Task description:
Repeat the listing exactly. Any picture in it should be left out of the copy.

Entries provided Block Start

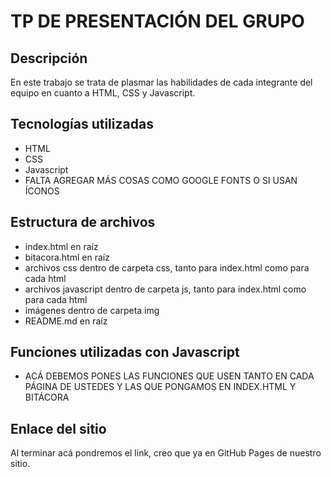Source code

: # TP DE PRESENTACIÓN DEL GRUPO

## Descripción
En este trabajo se trata de plasmar las habilidades de cada integrante del equipo en cuanto a HTML, CSS y Javascript.

## Tecnologías utilizadas
- HTML
- CSS
- Javascript
- FALTA AGREGAR MÁS COSAS COMO GOOGLE FONTS O SI USAN ÍCONOS

## Estructura de archivos
- index.html en raíz
- bitacora.html en raíz
- archivos css dentro de carpeta css, tanto para index.html como para cada html
- archivos javascript dentro de carpeta js, tanto para index.html como para cada html
- imágenes dentro de carpeta img
- README.md en raíz

## Funciones utilizadas con Javascript
- ACÁ DEBEMOS PONES LAS FUNCIONES QUE USEN TANTO EN CADA PÁGINA DE USTEDES Y LAS QUE PONGAMOS EN INDEX.HTML Y BITÁCORA

## Enlace del sitio
Al terminar acá pondremos el link, creo que ya en GitHub Pages de nuestro sitio.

Entries provided Block End

Exercise solution:
Source code

: # TP DE PRESENTACIÓN DEL GRUPO

## Descripción
En este trabajo se trata de plasmar las habilidades de cada integrante del equipo en cuanto a HTML, CSS y Javascript.

## Tecnologías utilizadas
- HTML
- CSS
- Javascript
- FALTA AGREGAR MÁS COSAS COMO GOOGLE FONTS O SI USAN ÍCONOS

## Estructura de archivos
- index.html en raíz
- bitacora.html en raíz
- archivos css dentro de carpeta css, tanto para index.html como para cada html
- archivos javascript dentro de carpeta js, tanto para index.html como para cada html
- imágenes dentro de carpeta img
- README.md en raíz

## Funciones utilizadas con Javascript
- ACÁ DEBEMOS PONES LAS FUNCIONES QUE USEN TANTO EN CADA PÁGINA DE USTEDES Y LAS QUE PONGAMOS EN INDEX.HTML Y BITÁCORA

## Enlace del sitio
Al terminar acá pondremos el link, creo que ya en GitHub Pages de nuestro sitio.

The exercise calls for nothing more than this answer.